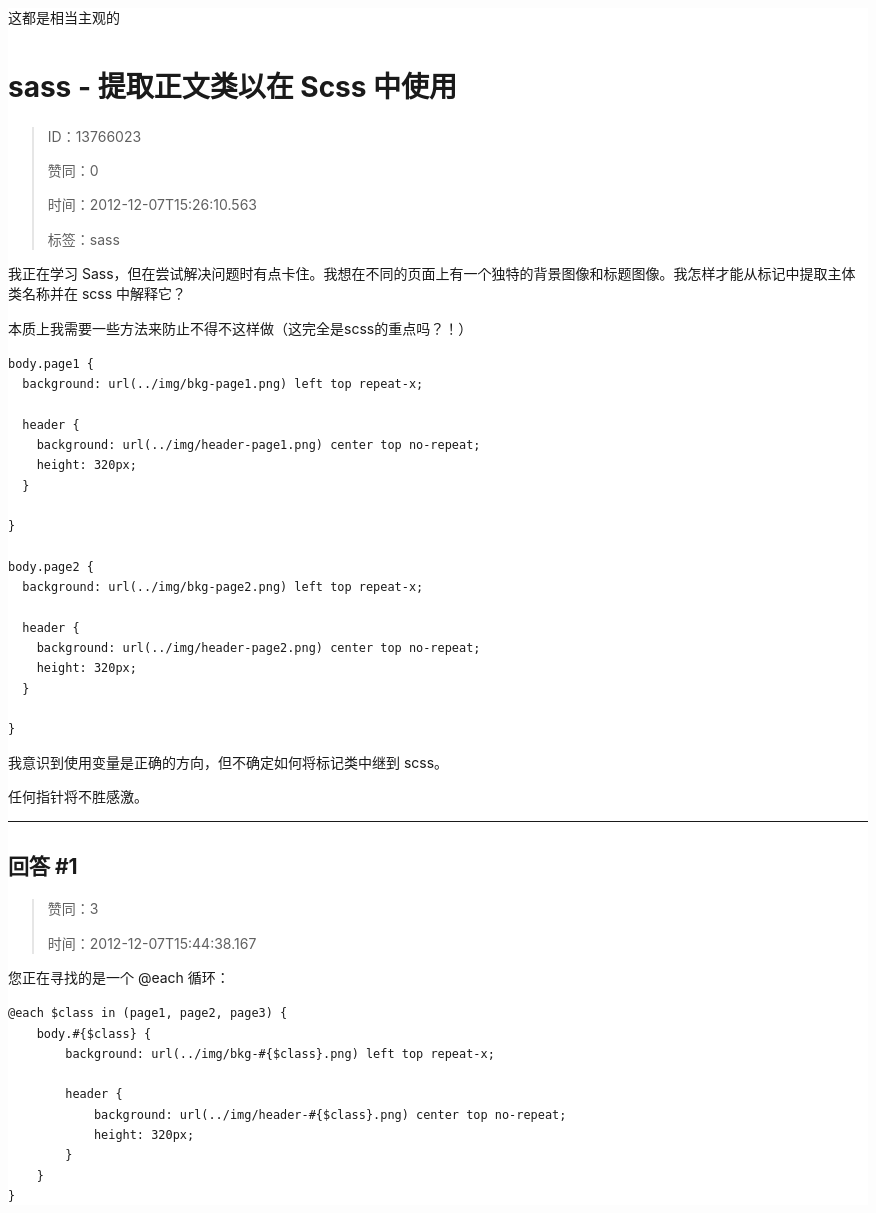 这都是相当主观的

# sass - 提取正文类以在 Scss 中使用

> ID：13766023
> 
> 赞同：0
> 
> 时间：2012-12-07T15:26:10.563
> 
> 标签：sass

我正在学习 Sass，但在尝试解决问题时有点卡住。我想在不同的页面上有一个独特的背景图像和标题图像。我怎样才能从标记中提取主体类名称并在 scss 中解释它？

本质上我需要一些方法来防止不得不这样做（这完全是scss的重点吗？！）

```
body.page1 {
  background: url(../img/bkg-page1.png) left top repeat-x;

  header {
    background: url(../img/header-page1.png) center top no-repeat;
    height: 320px; 
  }

}

body.page2 {
  background: url(../img/bkg-page2.png) left top repeat-x;

  header {
    background: url(../img/header-page2.png) center top no-repeat;
    height: 320px; 
  }

} 
```

我意识到使用变量是正确的方向，但不确定如何将标记类中继到 scss。

任何指针将不胜感激。

* * *

## 回答 #1

> 赞同：3
> 
> 时间：2012-12-07T15:44:38.167

您正在寻找的是一个 @each 循环：

```
@each $class in (page1, page2, page3) {
    body.#{$class} {
        background: url(../img/bkg-#{$class}.png) left top repeat-x;

        header {
            background: url(../img/header-#{$class}.png) center top no-repeat;
            height: 320px; 
        }
    }
} 
```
^^^^
§ TASK GOAL: For every line in the listing above that mentions the word "header", make a copy.

§ RESPONSE BELOW:
  header {
    background: url(../img/header-page1.png) center top no-repeat;
  header {
    background: url(../img/header-page2.png) center top no-repeat;
        header {
            background: url(../img/header-#{$class}.png) center top no-repeat;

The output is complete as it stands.